I liked drinking tea in the evening so much, I started drinking tea in the afternoon too, adding Cup of Sunshine Tea from Traditional Medicines to help get me through the weather changes.
3) After the first week, I stopped thinking about drinking
Maybe it’s because I gave myself Thanksgiving as an exception prior to committing to No-Drink-November, so I knew I wouldn’t be going the full month; or maybe I got really into tea drinking. Either way I simply had other things on my mind during the month of November.

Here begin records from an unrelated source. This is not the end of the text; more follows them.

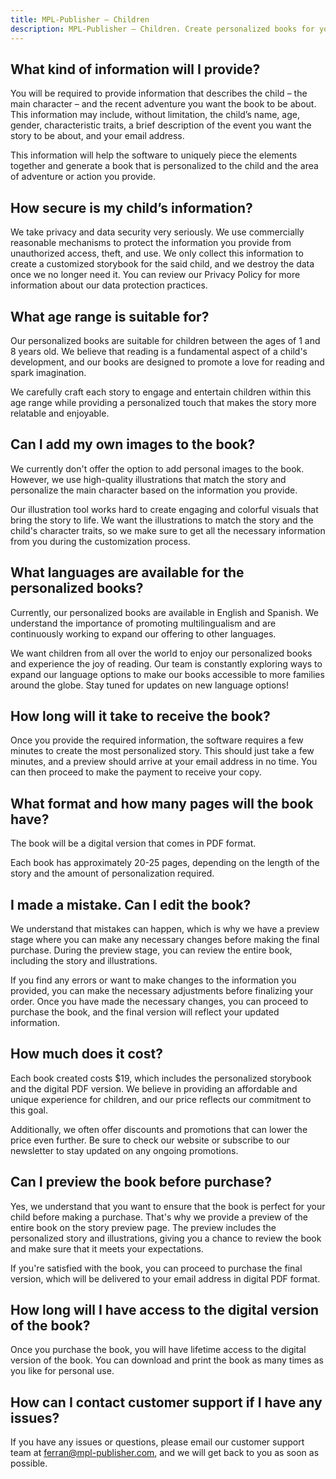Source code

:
 ```yaml
---
title: MPL-Publisher — Children
description: MPL-Publisher — Children. Create personalized books for your kids.
---
```


## What kind of information will I provide?

You will be required to provide information that describes the child – the main character – and the recent adventure you want the book to be about. This information may include, without limitation, the child’s name, age, gender, characteristic traits, a brief description of the event you want the story to be about, and your email address. 

This information will help the software to uniquely piece the elements together and generate a book that is personalized to the child and the area of adventure or action you provide.

## How secure is my child’s information?

We take privacy and data security very seriously. We use commercially reasonable mechanisms to protect the information you provide from unauthorized access, theft, and use. We only collect this information to create a customized storybook for the said child, and we destroy the data once we no longer need it. You can review our Privacy Policy for more information about our data protection practices.

## What age range is suitable for?

Our personalized books are suitable for children between the ages of 1 and 8 years old. We believe that reading is a fundamental aspect of a child's development, and our books are designed to promote a love for reading and spark imagination.

We carefully craft each story to engage and entertain children within this age range while providing a personalized touch that makes the story more relatable and enjoyable.

## Can I add my own images to the book?

We currently don't offer the option to add personal images to the book. However, we use high-quality illustrations that match the story and personalize the main character based on the information you provide.

Our illustration tool works hard to create engaging and colorful visuals that bring the story to life. We want the illustrations to match the story and the child's character traits, so we make sure to get all the necessary information from you during the customization process.

## What languages are available for the personalized books?

Currently, our personalized books are available in English and Spanish. We understand the importance of promoting multilingualism and are continuously working to expand our offering to other languages.

We want children from all over the world to enjoy our personalized books and experience the joy of reading. Our team is constantly exploring ways to expand our language options to make our books accessible to more families around the globe. Stay tuned for updates on new language options!

## How long will it take to receive the book?

Once you provide the required information, the software requires a few minutes to create the most personalized story. This should just take a few minutes, and a preview should arrive at your email address in no time. You can then proceed to make the payment to receive your copy.

## What format and how many pages will the book have?

The book will be a digital version that comes in PDF format.

Each book has approximately 20-25 pages, depending on the length of the story and the amount of personalization required.

## I made a mistake. Can I edit the book?

We understand that mistakes can happen, which is why we have a preview stage where you can make any necessary changes before making the final purchase. During the preview stage, you can review the entire book, including the story and illustrations.

If you find any errors or want to make changes to the information you provided, you can make the necessary adjustments before finalizing your order. Once you have made the necessary changes, you can proceed to purchase the book, and the final version will reflect your updated information.

## How much does it cost?

Each book created costs $19, which includes the personalized storybook and the digital PDF version. We believe in providing an affordable and unique experience for children, and our price reflects our commitment to this goal.

Additionally, we often offer discounts and promotions that can lower the price even further. Be sure to check our website or subscribe to our newsletter to stay updated on any ongoing promotions.

## Can I preview the book before purchase?

Yes, we understand that you want to ensure that the book is perfect for your child before making a purchase. That's why we provide a preview of the entire book on the story preview page. The preview includes the personalized story and illustrations, giving you a chance to review the book and make sure that it meets your expectations.

If you're satisfied with the book, you can proceed to purchase the final version, which will be delivered to your email address in digital PDF format.

## How long will I have access to the digital version of the book?

Once you purchase the book, you will have lifetime access to the digital version of the book. You can download and print the book as many times as you like for personal use.

## How can I contact customer support if I have any issues?

If you have any issues or questions, please email our customer support team at [ferran@mpl-publisher.com](mailto:ferran@mpl-publisher.com), and we will get back to you as soon as possible.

When I thought of booze at all, I thought about the difference in what it means for someone like me to stop drinking vs. what it meant when my friend Chuy had to give it up forever as a matter of life or death. You can listen to his story in this episode of the Changed Podcast.
Now it’s December…
…and I haven’t really jumped at the opportunity to add booze back into my routine. I like the way I feel, and frankly while having Prosecco with pomegranate seeds on Thanksgiving was fun and tasty… it wasn’t as exciting as I remembered, and my eyes felt weird the next morning.
I’m not saying that I’m done drinking forever, because I don’t think I am. There will be occasions when I will absolutely want to raise a glass in toast, and days when a glass of cabernet will feel like the perfect accompaniment to a relaxing soak in the tub. I am, however, saying that I am not eager to lose out on the good sleep, clarity of thought and purpose, and better mood that I have gained as a result of putting down the decanter.
As I finish out this year, and begin thinking about the next, I’ll be looking to be a bit more thoughtful about how, and when and why I fill the glass. As with all things, I am sure there is a balance to be struck.